Data extracted from a collection
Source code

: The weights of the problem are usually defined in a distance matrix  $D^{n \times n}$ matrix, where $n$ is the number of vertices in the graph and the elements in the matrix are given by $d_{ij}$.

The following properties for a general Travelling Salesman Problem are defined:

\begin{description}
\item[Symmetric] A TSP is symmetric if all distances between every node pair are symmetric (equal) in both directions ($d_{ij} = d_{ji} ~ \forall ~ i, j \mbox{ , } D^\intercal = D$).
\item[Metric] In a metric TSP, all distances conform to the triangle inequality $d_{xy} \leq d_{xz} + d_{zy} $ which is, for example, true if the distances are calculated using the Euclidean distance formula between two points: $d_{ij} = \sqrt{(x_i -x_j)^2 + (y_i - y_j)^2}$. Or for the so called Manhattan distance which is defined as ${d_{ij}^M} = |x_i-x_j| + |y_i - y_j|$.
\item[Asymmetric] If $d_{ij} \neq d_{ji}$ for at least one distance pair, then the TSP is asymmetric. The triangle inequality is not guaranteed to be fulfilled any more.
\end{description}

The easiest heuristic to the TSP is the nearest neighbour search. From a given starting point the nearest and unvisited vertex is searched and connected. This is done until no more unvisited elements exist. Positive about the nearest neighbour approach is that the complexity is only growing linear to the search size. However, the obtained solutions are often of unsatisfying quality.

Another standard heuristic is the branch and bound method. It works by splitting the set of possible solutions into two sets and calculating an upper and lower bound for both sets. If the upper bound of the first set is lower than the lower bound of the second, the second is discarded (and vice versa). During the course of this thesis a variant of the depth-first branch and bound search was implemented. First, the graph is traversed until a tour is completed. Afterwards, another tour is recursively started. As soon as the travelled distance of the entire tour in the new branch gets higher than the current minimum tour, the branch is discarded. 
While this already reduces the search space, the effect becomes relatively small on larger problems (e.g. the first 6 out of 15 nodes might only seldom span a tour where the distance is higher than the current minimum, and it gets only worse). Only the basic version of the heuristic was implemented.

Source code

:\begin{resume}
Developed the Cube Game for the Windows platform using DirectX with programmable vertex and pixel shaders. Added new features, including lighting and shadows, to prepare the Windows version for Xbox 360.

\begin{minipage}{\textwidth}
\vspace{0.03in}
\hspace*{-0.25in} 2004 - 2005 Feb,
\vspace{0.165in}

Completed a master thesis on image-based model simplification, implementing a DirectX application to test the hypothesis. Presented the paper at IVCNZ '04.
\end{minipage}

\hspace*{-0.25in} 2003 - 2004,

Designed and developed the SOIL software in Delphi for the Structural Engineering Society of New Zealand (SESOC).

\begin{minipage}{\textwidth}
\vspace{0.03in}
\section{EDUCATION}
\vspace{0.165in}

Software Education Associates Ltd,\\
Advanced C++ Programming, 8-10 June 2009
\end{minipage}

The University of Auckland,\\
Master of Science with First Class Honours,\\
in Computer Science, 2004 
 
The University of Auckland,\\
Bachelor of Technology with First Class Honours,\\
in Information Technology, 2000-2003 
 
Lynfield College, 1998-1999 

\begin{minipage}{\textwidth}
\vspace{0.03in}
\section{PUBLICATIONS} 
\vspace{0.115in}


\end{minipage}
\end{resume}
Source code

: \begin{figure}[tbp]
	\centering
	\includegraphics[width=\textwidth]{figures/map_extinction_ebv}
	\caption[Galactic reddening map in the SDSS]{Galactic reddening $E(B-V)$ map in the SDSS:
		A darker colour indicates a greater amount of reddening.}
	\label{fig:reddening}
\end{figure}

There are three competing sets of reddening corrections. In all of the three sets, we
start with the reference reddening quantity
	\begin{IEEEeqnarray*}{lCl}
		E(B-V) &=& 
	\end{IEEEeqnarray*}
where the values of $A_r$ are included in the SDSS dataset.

EXERCISE OBJECTIVE –
Each of the entries above is to be repeated exactly.

ANSWER SECTION –
Source code

: The weights of the problem are usually defined in a distance matrix  $D^{n \times n}$ matrix, where $n$ is the number of vertices in the graph and the elements in the matrix are given by $d_{ij}$.

The following properties for a general Travelling Salesman Problem are defined:

\begin{description}
\item[Symmetric] A TSP is symmetric if all distances between every node pair are symmetric (equal) in both directions ($d_{ij} = d_{ji} ~ \forall ~ i, j \mbox{ , } D^\intercal = D$).
\item[Metric] In a metric TSP, all distances conform to the triangle inequality $d_{xy} \leq d_{xz} + d_{zy} $ which is, for example, true if the distances are calculated using the Euclidean distance formula between two points: $d_{ij} = \sqrt{(x_i -x_j)^2 + (y_i - y_j)^2}$. Or for the so called Manhattan distance which is defined as ${d_{ij}^M} = |x_i-x_j| + |y_i - y_j|$.
\item[Asymmetric] If $d_{ij} \neq d_{ji}$ for at least one distance pair, then the TSP is asymmetric. The triangle inequality is not guaranteed to be fulfilled any more.
\end{description}

The easiest heuristic to the TSP is the nearest neighbour search. From a given starting point the nearest and unvisited vertex is searched and connected. This is done until no more unvisited elements exist. Positive about the nearest neighbour approach is that the complexity is only growing linear to the search size. However, the obtained solutions are often of unsatisfying quality.

Another standard heuristic is the branch and bound method. It works by splitting the set of possible solutions into two sets and calculating an upper and lower bound for both sets. If the upper bound of the first set is lower than the lower bound of the second, the second is discarded (and vice versa). During the course of this thesis a variant of the depth-first branch and bound search was implemented. First, the graph is traversed until a tour is completed. Afterwards, another tour is recursively started. As soon as the travelled distance of the entire tour in the new branch gets higher than the current minimum tour, the branch is discarded. 
While this already reduces the search space, the effect becomes relatively small on larger problems (e.g. the first 6 out of 15 nodes might only seldom span a tour where the distance is higher than the current minimum, and it gets only worse). Only the basic version of the heuristic was implemented.

Source code

:\begin{resume}
Developed the Cube Game for the Windows platform using DirectX with programmable vertex and pixel shaders. Added new features, including lighting and shadows, to prepare the Windows version for Xbox 360.

\begin{minipage}{\textwidth}
\vspace{0.03in}
\hspace*{-0.25in} 2004 - 2005 Feb,
\vspace{0.165in}

Completed a master thesis on image-based model simplification, implementing a DirectX application to test the hypothesis. Presented the paper at IVCNZ '04.
\end{minipage}

\hspace*{-0.25in} 2003 - 2004,

Designed and developed the SOIL software in Delphi for the Structural Engineering Society of New Zealand (SESOC).

\begin{minipage}{\textwidth}
\vspace{0.03in}
\section{EDUCATION}
\vspace{0.165in}

Software Education Associates Ltd,\\
Advanced C++ Programming, 8-10 June 2009
\end{minipage}

The University of Auckland,\\
Master of Science with First Class Honours,\\
in Computer Science, 2004 
 
The University of Auckland,\\
Bachelor of Technology with First Class Honours,\\
in Information Technology, 2000-2003 
 
Lynfield College, 1998-1999 

\begin{minipage}{\textwidth}
\vspace{0.03in}
\section{PUBLICATIONS} 
\vspace{0.115in}


\end{minipage}
\end{resume}
Source code

: \begin{figure}[tbp]
	\centering
	\includegraphics[width=\textwidth]{figures/map_extinction_ebv}
	\caption[Galactic reddening map in the SDSS]{Galactic reddening $E(B-V)$ map in the SDSS:
		A darker colour indicates a greater amount of reddening.}
	\label{fig:reddening}
\end{figure}

There are three competing sets of reddening corrections. In all of the three sets, we
start with the reference reddening quantity
	\begin{IEEEeqnarray*}{lCl}
		E(B-V) &=& 
	\end{IEEEeqnarray*}
where the values of $A_r$ are included in the SDSS dataset.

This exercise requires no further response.